▶ [Problem description]
Work through the records below and tally every line containing "Kantons". Reply with the total alone.

▶ [Listed entries]

────

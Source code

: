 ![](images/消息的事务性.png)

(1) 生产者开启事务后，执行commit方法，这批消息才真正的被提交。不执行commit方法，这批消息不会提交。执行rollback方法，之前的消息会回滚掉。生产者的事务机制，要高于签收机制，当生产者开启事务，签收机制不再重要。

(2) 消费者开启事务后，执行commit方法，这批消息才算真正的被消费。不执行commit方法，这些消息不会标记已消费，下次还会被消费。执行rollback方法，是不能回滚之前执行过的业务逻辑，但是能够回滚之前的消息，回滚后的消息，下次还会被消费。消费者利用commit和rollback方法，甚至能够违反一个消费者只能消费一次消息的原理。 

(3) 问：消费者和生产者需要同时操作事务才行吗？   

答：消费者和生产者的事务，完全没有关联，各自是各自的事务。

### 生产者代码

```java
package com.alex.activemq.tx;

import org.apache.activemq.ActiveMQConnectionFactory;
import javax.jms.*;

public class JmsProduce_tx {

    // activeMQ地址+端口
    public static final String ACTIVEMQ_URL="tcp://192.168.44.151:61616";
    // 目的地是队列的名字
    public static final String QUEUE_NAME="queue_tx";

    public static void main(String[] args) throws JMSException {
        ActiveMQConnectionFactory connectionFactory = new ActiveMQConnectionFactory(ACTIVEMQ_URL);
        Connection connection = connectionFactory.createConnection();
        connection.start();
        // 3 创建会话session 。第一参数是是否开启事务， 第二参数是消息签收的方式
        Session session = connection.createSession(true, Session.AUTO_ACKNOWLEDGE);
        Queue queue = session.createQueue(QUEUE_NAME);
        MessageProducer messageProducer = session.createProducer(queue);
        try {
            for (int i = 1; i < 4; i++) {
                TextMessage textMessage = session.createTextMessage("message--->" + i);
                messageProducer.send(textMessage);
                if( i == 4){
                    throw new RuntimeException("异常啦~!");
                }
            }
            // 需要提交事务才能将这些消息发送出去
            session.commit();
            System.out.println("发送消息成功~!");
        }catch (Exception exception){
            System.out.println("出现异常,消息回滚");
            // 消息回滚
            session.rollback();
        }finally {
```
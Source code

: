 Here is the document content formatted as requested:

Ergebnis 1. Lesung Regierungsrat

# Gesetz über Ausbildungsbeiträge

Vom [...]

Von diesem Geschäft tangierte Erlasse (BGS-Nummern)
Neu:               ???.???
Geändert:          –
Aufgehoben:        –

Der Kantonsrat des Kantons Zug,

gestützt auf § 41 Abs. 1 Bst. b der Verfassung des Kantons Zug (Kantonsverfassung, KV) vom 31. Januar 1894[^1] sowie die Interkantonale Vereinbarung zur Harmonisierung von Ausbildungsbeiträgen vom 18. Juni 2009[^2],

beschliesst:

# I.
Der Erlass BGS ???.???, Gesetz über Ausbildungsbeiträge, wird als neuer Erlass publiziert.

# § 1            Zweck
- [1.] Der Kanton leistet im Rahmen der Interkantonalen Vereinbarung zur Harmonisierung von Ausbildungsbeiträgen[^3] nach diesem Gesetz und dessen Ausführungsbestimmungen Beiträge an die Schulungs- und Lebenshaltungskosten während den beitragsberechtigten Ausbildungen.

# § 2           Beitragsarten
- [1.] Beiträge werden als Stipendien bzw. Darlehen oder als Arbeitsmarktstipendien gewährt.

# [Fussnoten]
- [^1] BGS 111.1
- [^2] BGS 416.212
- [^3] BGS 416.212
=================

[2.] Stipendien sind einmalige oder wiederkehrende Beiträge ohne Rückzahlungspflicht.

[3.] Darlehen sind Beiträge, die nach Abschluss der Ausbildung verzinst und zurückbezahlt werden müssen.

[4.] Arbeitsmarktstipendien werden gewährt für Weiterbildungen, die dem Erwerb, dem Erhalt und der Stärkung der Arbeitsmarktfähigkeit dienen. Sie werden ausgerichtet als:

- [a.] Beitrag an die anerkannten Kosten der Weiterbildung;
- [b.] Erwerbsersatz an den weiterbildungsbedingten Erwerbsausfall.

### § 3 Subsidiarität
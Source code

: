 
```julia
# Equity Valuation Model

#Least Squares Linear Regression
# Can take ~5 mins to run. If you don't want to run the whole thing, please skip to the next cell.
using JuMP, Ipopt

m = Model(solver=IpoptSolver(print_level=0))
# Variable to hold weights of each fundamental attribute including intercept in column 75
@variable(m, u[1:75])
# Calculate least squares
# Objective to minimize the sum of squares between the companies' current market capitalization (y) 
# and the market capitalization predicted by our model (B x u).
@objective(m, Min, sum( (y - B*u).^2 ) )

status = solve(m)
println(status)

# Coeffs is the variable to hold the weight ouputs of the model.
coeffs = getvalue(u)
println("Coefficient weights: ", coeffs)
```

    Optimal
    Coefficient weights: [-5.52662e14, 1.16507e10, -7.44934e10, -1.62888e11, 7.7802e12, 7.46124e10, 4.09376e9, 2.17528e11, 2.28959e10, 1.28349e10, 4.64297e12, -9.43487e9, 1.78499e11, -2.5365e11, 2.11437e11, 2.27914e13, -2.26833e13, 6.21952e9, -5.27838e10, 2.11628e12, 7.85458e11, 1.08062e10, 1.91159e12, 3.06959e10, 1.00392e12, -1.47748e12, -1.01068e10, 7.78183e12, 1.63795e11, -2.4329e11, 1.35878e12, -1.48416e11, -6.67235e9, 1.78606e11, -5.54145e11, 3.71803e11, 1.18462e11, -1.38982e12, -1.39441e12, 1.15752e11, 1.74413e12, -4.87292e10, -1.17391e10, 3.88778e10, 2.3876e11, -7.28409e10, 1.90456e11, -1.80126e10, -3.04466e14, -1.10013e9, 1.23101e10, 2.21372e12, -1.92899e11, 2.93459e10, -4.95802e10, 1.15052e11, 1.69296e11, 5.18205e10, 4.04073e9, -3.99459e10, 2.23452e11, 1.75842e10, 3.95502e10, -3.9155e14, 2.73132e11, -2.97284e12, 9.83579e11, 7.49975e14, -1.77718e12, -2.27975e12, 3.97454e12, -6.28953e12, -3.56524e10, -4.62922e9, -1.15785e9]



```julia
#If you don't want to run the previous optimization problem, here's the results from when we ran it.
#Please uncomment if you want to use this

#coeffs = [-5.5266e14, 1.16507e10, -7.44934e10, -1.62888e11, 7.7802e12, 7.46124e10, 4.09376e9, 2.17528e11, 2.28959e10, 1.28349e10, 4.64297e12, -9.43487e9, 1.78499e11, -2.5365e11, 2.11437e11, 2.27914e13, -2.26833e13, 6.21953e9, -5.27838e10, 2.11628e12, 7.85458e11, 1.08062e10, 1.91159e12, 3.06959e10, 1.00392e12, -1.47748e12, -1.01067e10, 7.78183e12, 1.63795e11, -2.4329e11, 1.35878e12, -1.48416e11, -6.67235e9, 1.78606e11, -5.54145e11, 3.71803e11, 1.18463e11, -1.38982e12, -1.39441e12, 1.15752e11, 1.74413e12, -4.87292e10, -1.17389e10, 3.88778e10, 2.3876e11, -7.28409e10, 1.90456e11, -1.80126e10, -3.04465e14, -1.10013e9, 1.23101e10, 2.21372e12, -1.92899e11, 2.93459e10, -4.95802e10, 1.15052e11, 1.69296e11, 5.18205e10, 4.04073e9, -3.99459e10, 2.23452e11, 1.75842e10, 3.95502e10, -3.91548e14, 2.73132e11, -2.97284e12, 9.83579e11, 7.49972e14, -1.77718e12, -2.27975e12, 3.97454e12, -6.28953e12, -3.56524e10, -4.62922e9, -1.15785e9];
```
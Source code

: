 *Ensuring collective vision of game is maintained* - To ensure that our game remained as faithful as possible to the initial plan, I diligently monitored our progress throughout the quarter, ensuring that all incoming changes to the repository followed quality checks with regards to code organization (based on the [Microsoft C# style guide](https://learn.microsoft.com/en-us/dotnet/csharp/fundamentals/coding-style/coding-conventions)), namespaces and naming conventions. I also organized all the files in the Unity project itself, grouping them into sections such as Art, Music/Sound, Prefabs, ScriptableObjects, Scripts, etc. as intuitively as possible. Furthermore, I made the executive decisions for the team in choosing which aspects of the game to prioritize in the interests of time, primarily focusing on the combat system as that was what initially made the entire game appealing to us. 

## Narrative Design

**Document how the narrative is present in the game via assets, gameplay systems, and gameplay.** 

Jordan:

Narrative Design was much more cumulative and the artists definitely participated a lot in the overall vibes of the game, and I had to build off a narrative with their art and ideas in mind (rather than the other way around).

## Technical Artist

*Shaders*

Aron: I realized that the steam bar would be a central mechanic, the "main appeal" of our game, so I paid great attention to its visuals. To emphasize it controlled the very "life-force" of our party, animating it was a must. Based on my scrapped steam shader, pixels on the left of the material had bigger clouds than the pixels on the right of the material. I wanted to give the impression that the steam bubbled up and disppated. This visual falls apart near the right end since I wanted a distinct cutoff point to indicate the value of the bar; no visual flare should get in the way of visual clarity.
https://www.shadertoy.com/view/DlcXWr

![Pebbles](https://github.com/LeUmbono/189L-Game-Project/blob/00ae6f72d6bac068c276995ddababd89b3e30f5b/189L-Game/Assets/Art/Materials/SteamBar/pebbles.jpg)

────

▶ [Completed task]
2